A couple of weeks ago I posted a data set with the location of the stadiums for many of the football teams in Europe. One thing I wanted to use the dataset for was to see if the traveling distance between two teams (as measured by the distance between the two team’s home stadium) influenced home field advantage.

To calculate the home field advantage for each match i did the following: For each team, the average goal difference during the season are calculated (goals scored minus goals conceded divided by the number of matches). Then the expected goal difference for a match is the difference between the average goal differences (home minus away). The home field advantage is then the observed goal difference minus the expected goal difference.

In the 2012-13 Premier League season, for example, Chelsea scored 75 goals and conceded 39 goals in total. Everton scored 55 and conceded 40 goals. Both teams played 38 matches during the season. On average Chelsea had a goal difference of per match of 0.947 and Everton’s average were 0.395. With Chelsea meeting Everton at home the expected goal difference is 0.947 – 0.395 = 0.553. The actual outcome for this match was 2-1, a goal difference of 1. The home field advantage for this match is then 1 – 0.553 = 0.447.

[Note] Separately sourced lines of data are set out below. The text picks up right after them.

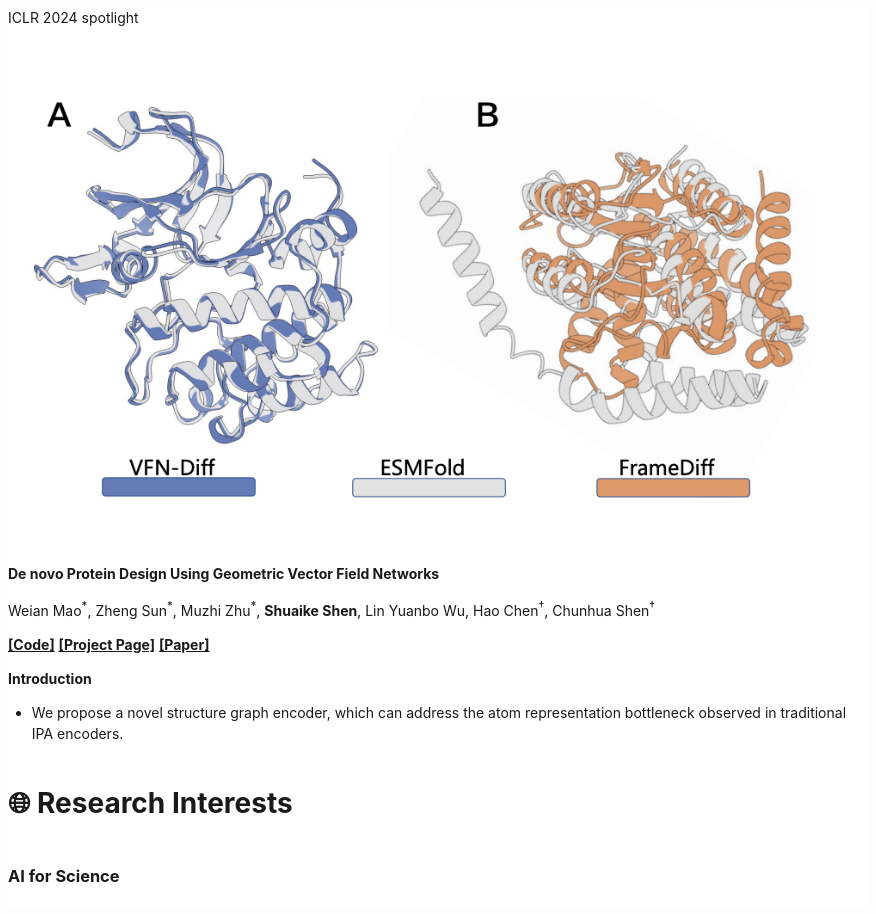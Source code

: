 <div class='paper-box'><div class='paper-box-image'><div><div class="badge">ICLR 2024 spotlight</div><img src='images/vfn.png' alt="sym" width="100%"></div></div>
<div class='paper-box-text' markdown="1">
<div class='paper-intro' markdown="1">

**De novo Protein Design Using Geometric Vector Field Networks**

Weian Mao<sup>\*</sup>, Zheng Sun<sup>\*</sup>, Muzhi Zhu<sup>\*</sup>, **Shuaike Shen**, Lin Yuanbo Wu, Hao Chen<sup>†</sup>, Chunhua Shen<sup>†</sup>

[**\[Code\]**](https://github.com/aim-uofa/VFN) [**\[Project Page\]**](https://bioai-nexus.github.io/projects/VFN/) [**\[Paper\]**](https://openreview.net/pdf?id=9UIGyJJpay)



**Introduction**

- We propose a novel structure graph encoder, which can address the atom representation bottleneck observed in traditional IPA encoders.

</div>
</div>
</div>


# 🌐 Research Interests

<div style="display: inline-block; width: 45%;" markdown="1">
  
### AI for Science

Using data from the 2011-12 and 2012-13 seasons from the top divisions from Spain, France Germany, and the 2012-13 from England I used the stadium coordinates to calculate the traveling distance for the visiting team and the home field advantage. Plotting these two against each other, and drawing the least squares line gives this:

There is a great deal of noise in this plot, to put it mildly. The slope of the red line is 0.00006039. This is the estimated increase in number of goals the home team scores for each kilometer the away team has traveled. This is not significantly different from 0 (p-value = 0.646). The intercept, where the red line crosses the vertical axis is 0.4, meaning that the home team is estimated to score 0.4 more goals than expected, if the opposing team has traveled 0 kilometers. This is highly significant (p-value = 1.71e-11).

To be honest, I am a bit surprised to see such a clear lack of effect of traveling distance. I did not expect a particularly strong, or even very significant effect, but I had hoped to see at least a hint at something. Perhaps one reason for the lack of effect is that traveling distance is not necessarily the same as traveling time as longer distances may be covered by air, making them comparable to shorter travels by land.

It should be kept in mind that these results should only apply to the leagues included in the data. It could be that traveling distance could have a significant effect on longer distances, for example in international competitions such as the Champions League or between national teams.